TASK GOAL: The records sit below. Return every line in them that holds the word "models".
━━━ DATA TO USE ━━━
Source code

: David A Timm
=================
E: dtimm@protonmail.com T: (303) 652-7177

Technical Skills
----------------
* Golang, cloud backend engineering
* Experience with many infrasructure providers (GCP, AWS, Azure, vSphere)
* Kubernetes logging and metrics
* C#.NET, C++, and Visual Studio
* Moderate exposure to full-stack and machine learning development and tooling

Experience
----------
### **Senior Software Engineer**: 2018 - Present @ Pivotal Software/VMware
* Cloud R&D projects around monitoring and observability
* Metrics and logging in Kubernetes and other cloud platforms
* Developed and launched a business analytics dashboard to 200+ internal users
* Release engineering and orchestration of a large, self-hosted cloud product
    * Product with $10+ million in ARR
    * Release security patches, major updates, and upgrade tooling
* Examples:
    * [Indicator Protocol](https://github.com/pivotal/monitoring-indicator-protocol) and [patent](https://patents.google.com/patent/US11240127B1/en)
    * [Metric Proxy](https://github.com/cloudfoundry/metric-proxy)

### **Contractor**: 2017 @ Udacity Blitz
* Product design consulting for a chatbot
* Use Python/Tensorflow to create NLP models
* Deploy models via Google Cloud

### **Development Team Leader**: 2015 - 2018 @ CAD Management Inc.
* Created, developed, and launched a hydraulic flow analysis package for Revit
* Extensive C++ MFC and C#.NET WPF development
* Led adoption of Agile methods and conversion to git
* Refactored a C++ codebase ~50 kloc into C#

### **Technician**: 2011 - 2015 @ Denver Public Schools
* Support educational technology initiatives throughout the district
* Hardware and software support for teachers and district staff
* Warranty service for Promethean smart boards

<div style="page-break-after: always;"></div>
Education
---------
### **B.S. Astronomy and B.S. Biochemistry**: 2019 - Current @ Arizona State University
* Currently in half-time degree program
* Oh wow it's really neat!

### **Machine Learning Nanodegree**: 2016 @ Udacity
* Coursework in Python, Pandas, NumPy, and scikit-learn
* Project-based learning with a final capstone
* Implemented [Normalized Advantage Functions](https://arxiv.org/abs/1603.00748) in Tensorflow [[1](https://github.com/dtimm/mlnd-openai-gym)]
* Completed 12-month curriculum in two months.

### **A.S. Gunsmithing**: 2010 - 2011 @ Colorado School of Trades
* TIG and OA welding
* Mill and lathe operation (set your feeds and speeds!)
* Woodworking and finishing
━━━
EXERCISE RESPONSE:
* Use Python/Tensorflow to create NLP models
* Deploy models via Google Cloud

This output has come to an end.